Causes of droughts o Natural causes Area with low rainfall due to distance away from equator and the migration of ITCZ to only converge over these areas at specific times of the year. o Anthropogenic causes Overgrazing by nomadic animals In the 1950s, between 5 to 12 hectare were needed to support each cow. By 1980s, it had risen to between 2 to 6 hectare, greatly exceeding the carrying capacity of the land. The support of this increase was due to drilling of wells to tap deep aquifers and year-round continuous grazing has prevented these areas from recovering. Other human activities such as civil wars in Ethiopia, Eritrea and Somalia, population growth and sedenterisation of nomads [spreading the effect of overgrazing to different places] have interacted with each other to lead to vegetation decline and the removal of moisture from the soil and the local environment; thereby leading to desertification.

Management of droughts

Prediction Certain Sahel countries like Kenya provide forecasts on impending rainfall deficits. Attempts have been made to enhance the spread of information on weather predicted via agromet bulletins.
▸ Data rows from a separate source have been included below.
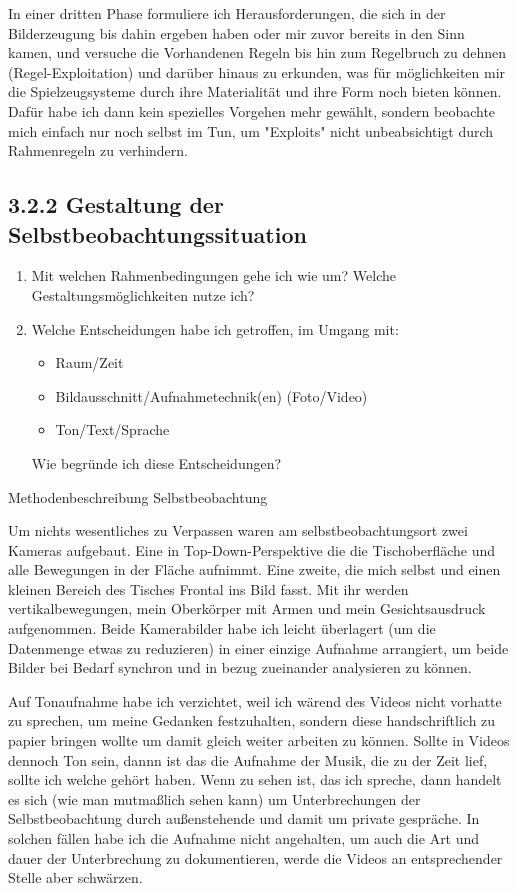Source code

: \documentclass[11pt,a4paper,twoside]{scrreprt}
\begin{document}
In einer dritten Phase formuliere ich Herausforderungen, die sich in der Bilderzeugung bis dahin ergeben haben oder mir zuvor bereits in den Sinn kamen, und versuche die Vorhandenen Regeln bis hin zum Regelbruch zu dehnen (Regel-Exploitation) und darüber hinaus zu erkunden, was für möglichkeiten mir die Spielzeugsysteme durch ihre Materialität und ihre Form noch bieten können.
Dafür habe ich dann kein spezielles Vorgehen mehr gewählt, sondern beobachte mich einfach nur noch selbst im Tun, um "Exploits" nicht unbeabsichtigt durch Rahmenregeln zu verhindern.

		\subsection{3.2.2 Gestaltung der Selbstbeobachtungssituation}
		\begin{enumerate}
			\item Mit welchen Rahmenbedingungen gehe ich wie um?
    Welche Gestaltungsmöglichkeiten nutze ich?
    
			\item Welche Entscheidungen habe ich getroffen, im Umgang mit:
			\begin{itemize}
				\item Raum/Zeit
				\item Bildausschnitt/Aufnahmetechnik(en) (Foto/Video)
				\item Ton/Text/Sprache
			\end{itemize}
    			Wie begründe ich diese Entscheidungen?
    		\end{enumerate}

Methodenbeschreibung Selbstbeobachtung

Um nichts wesentliches zu Verpassen waren am selbstbeobachtungsort zwei Kameras aufgebaut. Eine in Top-Down-Perspektive die die Tischoberfläche und alle Bewegungen in der Fläche aufnimmt. Eine zweite, die mich selbst und einen kleinen Bereich des Tisches Frontal ins Bild fasst. Mit ihr werden vertikalbewegungen, mein Oberkörper mit Armen und mein Gesichtsausdruck aufgenommen. Beide Kamerabilder habe ich leicht überlagert (um die Datenmenge etwas zu reduzieren) in einer einzige Aufnahme arrangiert, um beide Bilder bei Bedarf synchron und in bezug zueinander analysieren zu können.

Auf Tonaufnahme habe ich verzichtet, weil ich wärend des Videos nicht vorhatte zu sprechen, um meine Gedanken festzuhalten, sondern diese handschriftlich zu papier bringen wollte um damit gleich weiter arbeiten zu können. Sollte in Videos dennoch Ton sein, dannn ist das die Aufnahme der Musik, die zu der Zeit lief, sollte ich welche gehört haben. Wenn zu sehen ist, das ich spreche, dann handelt es sich (wie man mutmaßlich sehen kann) um Unterbrechungen der Selbstbeobachtung durch außenstehende und damit um private gespräche. In solchen fällen habe ich die Aufnahme nicht angehalten, um auch die Art und dauer der Unterbrechung zu dokumentieren, werde die Videos an entsprechender Stelle aber schwärzen.
\end{document}
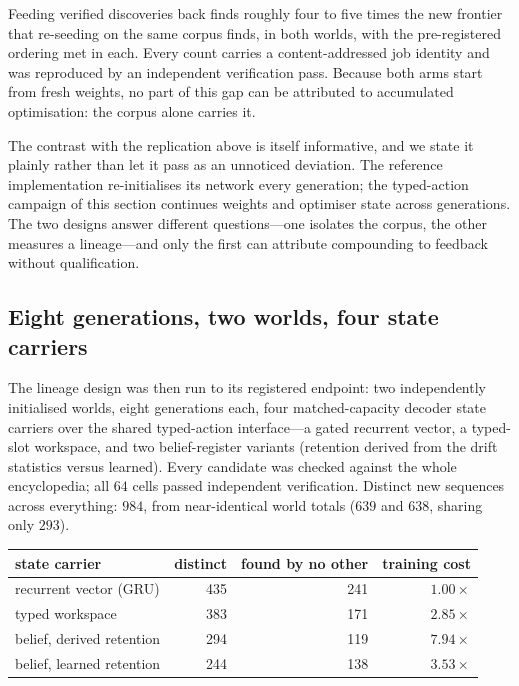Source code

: \documentclass[11pt]{article}
\begin{document}
Feeding verified discoveries back finds roughly four to five times the new frontier that
re-seeding on the same corpus finds, in both worlds, with the pre-registered ordering met
in each. Every count carries a content-addressed job identity and was reproduced by an
independent verification pass. Because both arms start from fresh weights, no part of this
gap can be attributed to accumulated optimisation: the corpus alone carries it.

The contrast with the replication above is itself informative, and we state it plainly
rather than let it pass as an unnoticed deviation. The reference implementation
re-initialises its network every generation; the typed-action campaign of this section
continues weights and optimiser state across generations. The two designs answer different
questions---one isolates the corpus, the other measures a lineage---and only the first can
attribute compounding to feedback without qualification.

\subsection{Eight generations, two worlds, four state carriers}
\label{sec:eightgen}

The lineage design was then run to its registered endpoint: two independently initialised
worlds, eight generations each, four matched-capacity decoder state carriers over the
shared typed-action interface---a gated recurrent vector, a typed-slot workspace, and two
belief-register variants (retention derived from the drift statistics versus learned).
Every candidate was checked against the whole encyclopedia; all $64$ cells passed
independent verification. Distinct new sequences across everything: $984$, from
near-identical world totals ($639$ and $638$, sharing only $293$).

\begin{center}
\begin{tabular}{lrrr}
\toprule
state carrier & distinct & found by no other & training cost \\
\midrule
recurrent vector (GRU) & 435 & 241 & $1.00\times$ \\
typed workspace        & 383 & 171 & $2.85\times$ \\
belief, derived retention & 294 & 119 & $7.94\times$ \\
belief, learned retention & 244 & 138 & $3.53\times$ \\
\bottomrule
\end{tabular}
\end{center}
\end{document}
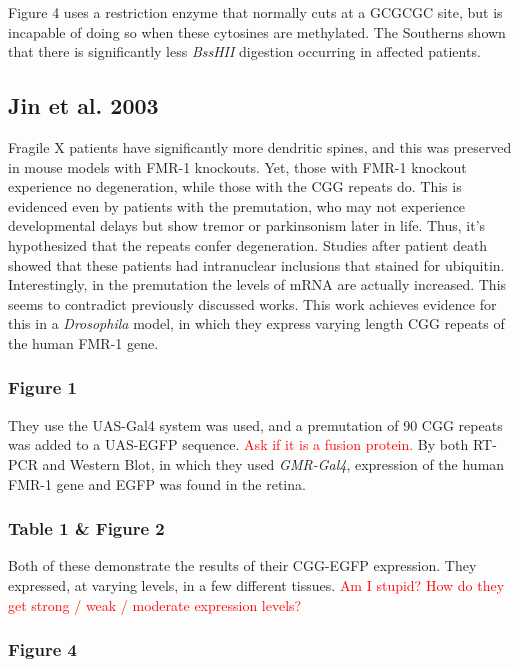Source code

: Figure 4 uses a restriction enzyme that normally cuts at a GCGCGC site, but is incapable of doing so when these cytosines are methylated. The Southerns shown that there is significantly less \textit{BssHII} digestion occurring in affected patients. 

\subsection*{Jin et al. 2003}

Fragile X patients have significantly more dendritic spines, and this was preserved in mouse models with FMR-1 knockouts. Yet, those with FMR-1 knockout experience no degeneration, while those with the CGG repeats do. This is evidenced even by patients with the premutation, who may not experience developmental delays but show tremor or parkinsonism later in life. Thus, it's hypothesized that the repeats confer degeneration. Studies after patient death showed that these patients had intranuclear inclusions that stained for ubiquitin. Interestingly, in the premutation the levels of mRNA are actually increased. This seems to contradict previously discussed works. This work achieves evidence for this in a \textit{Drosophila} model, in which they express varying length CGG repeats of the human FMR-1 gene.

\subsubsection*{Figure 1}
They use the UAS-Gal4 system was used, and a premutation of 90 CGG repeats was added to a UAS-EGFP sequence. \textcolor{red}{Ask if it is a fusion protein.} By both RT-PCR and Western Blot, in which they used \textit{GMR-Gal4}, expression of the human FMR-1 gene and EGFP was found in the retina. 

\subsubsection*{Table 1 \& Figure 2}

Both of these demonstrate the results of their CGG-EGFP expression. They expressed, at varying levels, in a few different tissues. \textcolor{red}{Am I stupid? How do they get strong / weak / moderate expression levels?} 

\subsubsection*{Figure 4}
Mitigation Little mitigation strategies were employed, in part because of the large land area and different political bodies involved; and in part because of the lack of focus on problems like droughts due to corruption, political strife and other pressing issues in the country. However, certain countries such as Kenya does appear to have a certain level of mitigation strategies in place. By 2006, the Kenyan government has launched a preparedness programme for the populations living in drought prone areas. In 2008, they further set aside another $30 million for the reduction of the problems of droughts. Interventions were made in the arid and semi-arid lands by preparing water sources, with up to $9 million being put in place to respond to urgent needs of farmers.

Responses Food appeals have been launched by countries in the Sahel region to feed Africans affected by famine. In 2001, the Spanish Red Cross initiated a long term bilateral cooperation with the Kenyan Red Cross to implement Drought Preparedness programme in the Machakos district in Kenya where nearly 85% of the people derive their livelihood through farming. Amongst other strategies, this programme aims to help locals to recover from recurrent drought impacts in the long term via post drought rehabilitation [ such as food aid ]. The European Commission has also allocated $5 million in humanitarian aid to vulnerable populations in Northern Kenya affected by drought and facing malnutrition.

Evaluation

Although forecasts of rainfall deficit have been done in certain areas, not all meteorological stations covers agricultural zones which consists of major food crop that maize and are therefore at greatest vulnerability and risk.

Large dependence on foreign aid for response strategies, as how it is common for most LDCs.